リメイクに先着するなら、ドバイでも前にいたわけだが、自分はもっと、いい勝負に持ち込んでいなければならなかったのだが、そうはならなかった。
そうしたところで、最初の頃から東京のダートに適性のあったダガノビューティーとの再戦。
ドンフランキーの名が知られるようになった直後のコーラルSで力の違いを見せつけながら、高速のプロキオンS=1400Mでは相手にされなかったタガノビューティーが、先にG1級のタイトルを得て、受けて立つ形。
東京実績もあり、またフェブラリーSでも大きく先着しているタガノビューティーに人気が集まるのであれば、みんなの良さを一気に消せるだけのスピードを持つドンフランキーの実力が、デルマー級のパフォーマンスであるなら、十二分の好勝負可能なレベル、即ち、速さの違いを見せつけることのできるハイパフォーマンスが期待される。

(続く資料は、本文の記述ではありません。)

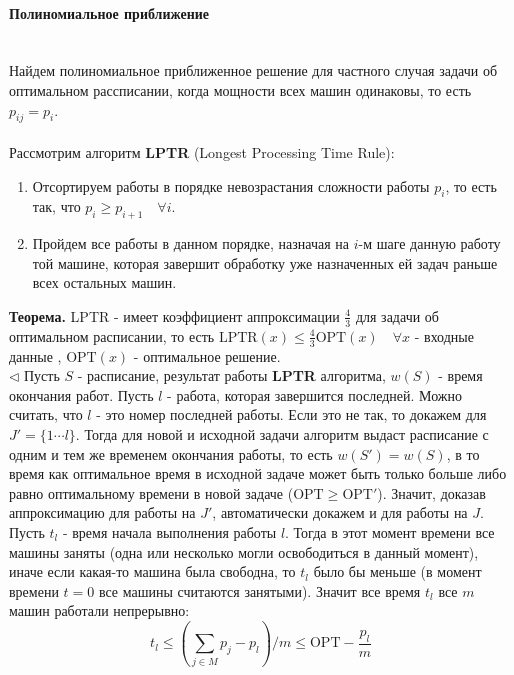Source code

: \documentclass[10pt]{article}
\begin{document}
\paragraph{\Large{Полиномиальное приближение\\\\}}
\indent Найдем полиномиальное приближенное решение для частного случая задачи об оптимальном рассписании, когда мощности всех машин одинаковы, то есть $p_{ij} = p_i$. \\ \\ 
Рассмотрим алгоритм \textbf{LPTR} (Longest Processing Time Rule): \\
\begin{enumerate}
    \item Отсортируем работы в порядке невозрастания сложности работы $p_i$, то есть так, что $p_i \geq p_{i+1} \quad \forall i$. 
    \item Пройдем все работы в данном порядке, назначая на $i$-м шаге данную работу той машине, которая завершит обработку уже назначенных ей задач раньше всех остальных машин.
\end{enumerate}

\indent \textbf{Теорема.} LPTR - имеет коэффициент аппроксимации $\frac{4}{3}$ для задачи об оптимальном расписании, 
то есть $ \text{LPTR} (x) \leq \frac{4}{3} \text{OPT} (x) \quad \forall x$ - входные данные , $\text{OPT} (x)$ - оптимальное решение. \\
\indent $\triangleleft$ 
                Пусть $S$ - расписание, результат работы \textbf{LPTR} алгоритма, $w(S)$ - время окончания работ. Пусть $l$ - работа, которая завершится последней. Можно считать, что $l$ - это номер последней работы. Если это не так,
                то докажем для $J' = \{1 \cdots l\}$. Тогда для новой и исходной задачи алгоритм выдаст расписание с одним и тем же временем окончания работы, то есть $w(S') = w(S)$, в то время как оптимальное время в исходной задаче может быть только больше либо равно оптимальному времени в новой задаче ($\text{OPT} \geq \text{OPT}'$). Значит, доказав аппроксимацию для работы на $J'$, автоматически докажем и для работы на $J$. \\

                Пусть $t_l$ - время начала выполнения работы $l$. Тогда в этот момент времени все машины заняты (одна или несколько могли освободиться в данный момент), иначе если какая-то машина была свободна, то  $t_l$ было бы меньше (в момент времени $t = 0$ все машины считаются занятыми). Значит все время $t_l$ все $m$ машин работали непрерывно: 
                \begin{equation}
                    t_l \leq (\sum_{j \in M} p_j - p_l)/m \leq \text{OPT} - \frac{p_l}{m}
                \end{equation}
\end{document}
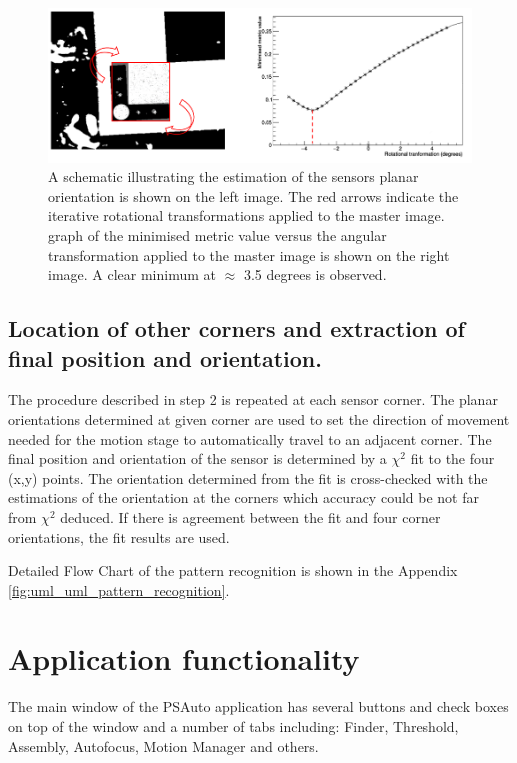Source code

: \begin{figure}[ht]\centering
\includegraphics[width=0.9\linewidth]{Data/Control_Software/Template_rotation.png}
\caption{A schematic illustrating the estimation of the sensors planar orientation is shown on the left image. The red arrows indicate the iterative rotational transformations applied to the master image. graph of the minimised metric value versus the angular transformation applied to the master image is shown on the right image. A clear minimum at $\approx$ 3.5 degrees is observed.}
\label{fig:template_rotation}
\end{figure}

\subsection{Location of other corners and extraction of final position and orientation.}
The procedure described in step 2 is repeated at each sensor corner. The planar orientations determined at given corner are used to set the direction of movement needed for the motion stage to automatically travel to an adjacent corner. The final position and orientation of the sensor is determined by a $\chi^{2}$ fit to the four (x,y) points. The orientation determined from the fit is cross-checked with the estimations of the orientation at the corners which accuracy could be not far from $\chi^{2}$ deduced. If there is agreement between the fit and four corner orientations, the fit results are used.

Detailed Flow Chart of the pattern recognition is shown in the Appendix \ref{fig:uml_uml_pattern_recognition}.

\section{Application functionality}

The main window of the PSAuto application has several buttons and check boxes on top of the window and a number of tabs including: Finder, Threshold, Assembly, Autofocus, Motion Manager and others.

何頭か速い馬がいるのは当然としつつ、どう考えても、大事なG1もステップ、ないし、この距離で大きな実績を加えたいと考える陣営が、ドンフランキーに喧嘩を売ることはあり得ない。
前回の様に自滅したところで、二の脚に等しいリカバリーで34秒台前半に持ち込める展開のみに可能性を求める快速型のドンフランキーは、普段は立ち遅れるようなことが一切ないので、状態に関係なく、今回はぶっ放していく可能性が大いにある状況。
マイペースの速さが元から違う馬が、しっかりと形を使った時、頭の片隅に必ず騎手は備えている、この競馬は差し馬有利…、という定型が、ドンフランキーに味方することを推挙理由とし、ここは全面的に、速さで別格のこの馬から入るという降伏のスタンスを取りたい。
4歳世代は強いが、昨年以上に、色気を持った古馬を連れてきた陣営が多いことも手伝って、唯一登録のナスティウェザーに続く同期もおらず、極めて出走の難しい状況。
いつも以上に強気に乗りそうなデムーロ兄のフリームファクシが強力なのは承知の上で、それが深追いで、尚も前が残っているときに差してきそうなマイラータイプのペリエールが、マイルの持ち時計からも、斤量面の死角がなくなる重賞で、今回は一発もあるとみて、人気勢と同格に扱いたいと考える。